Michael Ahearn, a recovery specialist and coach, said he’d been an athlete in high school and then headed to St. Joseph’s in Philadelphia to play Division 1 sports, but his “partying” escalated along the way. He said he had underlying anxiety and, at the impressionable age of 13, started drinking and smoking marijuana.
“I remember the satisfaction I got when the other kids who wouldn’t do that stuff – I was a badass. I was an ego-maniac with low self esteem,” he said. In college he said his partying was no longer fun.
“I thought I could do no wrong, and mentally, as an athlete meant I couldn’t show weakness. Anxiety as weakness,” Ahearn said. “I was drinking to forget tragedy I didn’t deal with.”

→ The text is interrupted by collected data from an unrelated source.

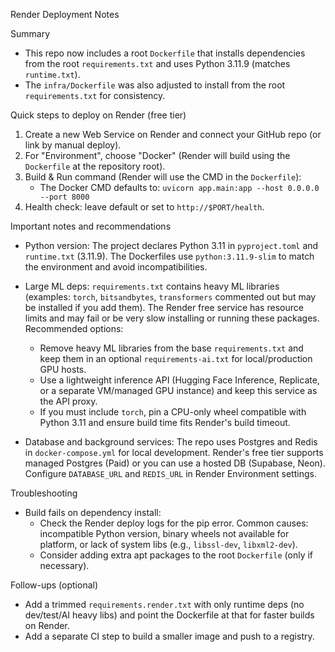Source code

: Render Deployment Notes

Summary
- This repo now includes a root `Dockerfile` that installs dependencies from the root `requirements.txt` and uses Python 3.11.9 (matches `runtime.txt`).
- The `infra/Dockerfile` was also adjusted to install from the root `requirements.txt` for consistency.

Quick steps to deploy on Render (free tier)
1. Create a new Web Service on Render and connect your GitHub repo (or link by manual deploy).
2. For "Environment", choose "Docker" (Render will build using the `Dockerfile` at the repository root).
3. Build & Run command (Render will use the CMD in the `Dockerfile`):
   - The Docker CMD defaults to: `uvicorn app.main:app --host 0.0.0.0 --port 8000`
4. Health check: leave default or set to `http://$PORT/health`.

Important notes and recommendations
- Python version: The project declares Python 3.11 in `pyproject.toml` and `runtime.txt` (3.11.9). The Dockerfiles use `python:3.11.9-slim` to match the environment and avoid incompatibilities.

- Large ML deps: `requirements.txt` contains heavy ML libraries (examples: `torch`, `bitsandbytes`, `transformers` commented out but may be installed if you add them). The Render free service has resource limits and may fail or be very slow installing or running these packages. Recommended options:
  - Remove heavy ML libraries from the base `requirements.txt` and keep them in an optional `requirements-ai.txt` for local/production GPU hosts.
  - Use a lightweight inference API (Hugging Face Inference, Replicate, or a separate VM/managed GPU instance) and keep this service as the API proxy.
  - If you must include `torch`, pin a CPU-only wheel compatible with Python 3.11 and ensure build time fits Render's build timeout.

- Database and background services: The repo uses Postgres and Redis in `docker-compose.yml` for local development. Render's free tier supports managed Postgres (Paid) or you can use a hosted DB (Supabase, Neon). Configure `DATABASE_URL` and `REDIS_URL` in Render Environment settings.

Troubleshooting
- Build fails on dependency install:
  - Check the Render deploy logs for the pip error. Common causes: incompatible Python version, binary wheels not available for platform, or lack of system libs (e.g., `libssl-dev`, `libxml2-dev`).
  - Consider adding extra apt packages to the root `Dockerfile` (only if necessary).

Follow-ups (optional)
- Add a trimmed `requirements.render.txt` with only runtime deps (no dev/test/AI heavy libs) and point the Dockerfile at that for faster builds on Render.
- Add a separate CI step to build a smaller image and push to a registry.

His sophomore year two friends from high school died. He also suffered serious head injures that kept him away from lacrosse.
“My first game back from the head injury I broke a bone in my foot,” he said. From there, he said he didn’t want to deal with his problems.
“I went to the hospital and was prescribed pain killers. Because of my emotional detachment from my life, when I found painkillers, I knew I would become addicted…but I was already mentally checked out, so I took them.” Eventually Ahearn lost his scholarship and dropped out of college.
Ahearn said at his lowest point, he was worried he’d lose his life and, in 2013, he confessed to his father that he had a problem and asked for help. “I had enough of that life style – it was dark and depressing.” Ahearn has now been sober for 3-1/2 years and enjoys sharing his story and participating on panels to make a difference.